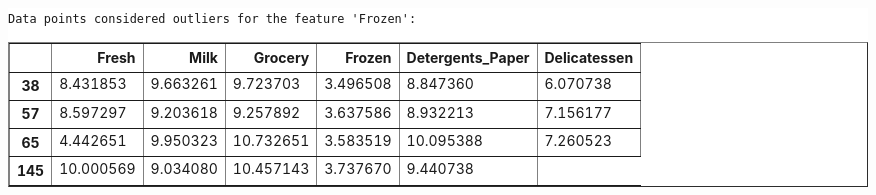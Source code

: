 
    Data points considered outliers for the feature 'Frozen':



<div>
<style>
    .dataframe thead tr:only-child th {
        text-align: right;
    }

    .dataframe thead th {
        text-align: left;
    }

    .dataframe tbody tr th {
        vertical-align: top;
    }
</style>
<table border="1" class="dataframe">
  <thead>
    <tr style="text-align: right;">
      <th></th>
      <th>Fresh</th>
      <th>Milk</th>
      <th>Grocery</th>
      <th>Frozen</th>
      <th>Detergents_Paper</th>
      <th>Delicatessen</th>
    </tr>
  </thead>
  <tbody>
    <tr>
      <th>38</th>
      <td>8.431853</td>
      <td>9.663261</td>
      <td>9.723703</td>
      <td>3.496508</td>
      <td>8.847360</td>
      <td>6.070738</td>
    </tr>
    <tr>
      <th>57</th>
      <td>8.597297</td>
      <td>9.203618</td>
      <td>9.257892</td>
      <td>3.637586</td>
      <td>8.932213</td>
      <td>7.156177</td>
    </tr>
    <tr>
      <th>65</th>
      <td>4.442651</td>
      <td>9.950323</td>
      <td>10.732651</td>
      <td>3.583519</td>
      <td>10.095388</td>
      <td>7.260523</td>
    </tr>
    <tr>
      <th>145</th>
      <td>10.000569</td>
      <td>9.034080</td>
      <td>10.457143</td>
      <td>3.737670</td>
      <td>9.440738</td>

• **REQUIRED WORK**
The entries above hold the needed span. Transcribe exactly the lines from the one with "<td>9.203618</td>" to the one with "<td>9.034080</td>", both included.

• **ANSWER SECTION**
      <td>9.203618</td>
      <td>9.257892</td>
      <td>3.637586</td>
      <td>8.932213</td>
      <td>7.156177</td>
    </tr>
    <tr>
      <th>65</th>
      <td>4.442651</td>
      <td>9.950323</td>
      <td>10.732651</td>
      <td>3.583519</td>
      <td>10.095388</td>
      <td>7.260523</td>
    </tr>
    <tr>
      <th>145</th>
      <td>10.000569</td>
      <td>9.034080</td>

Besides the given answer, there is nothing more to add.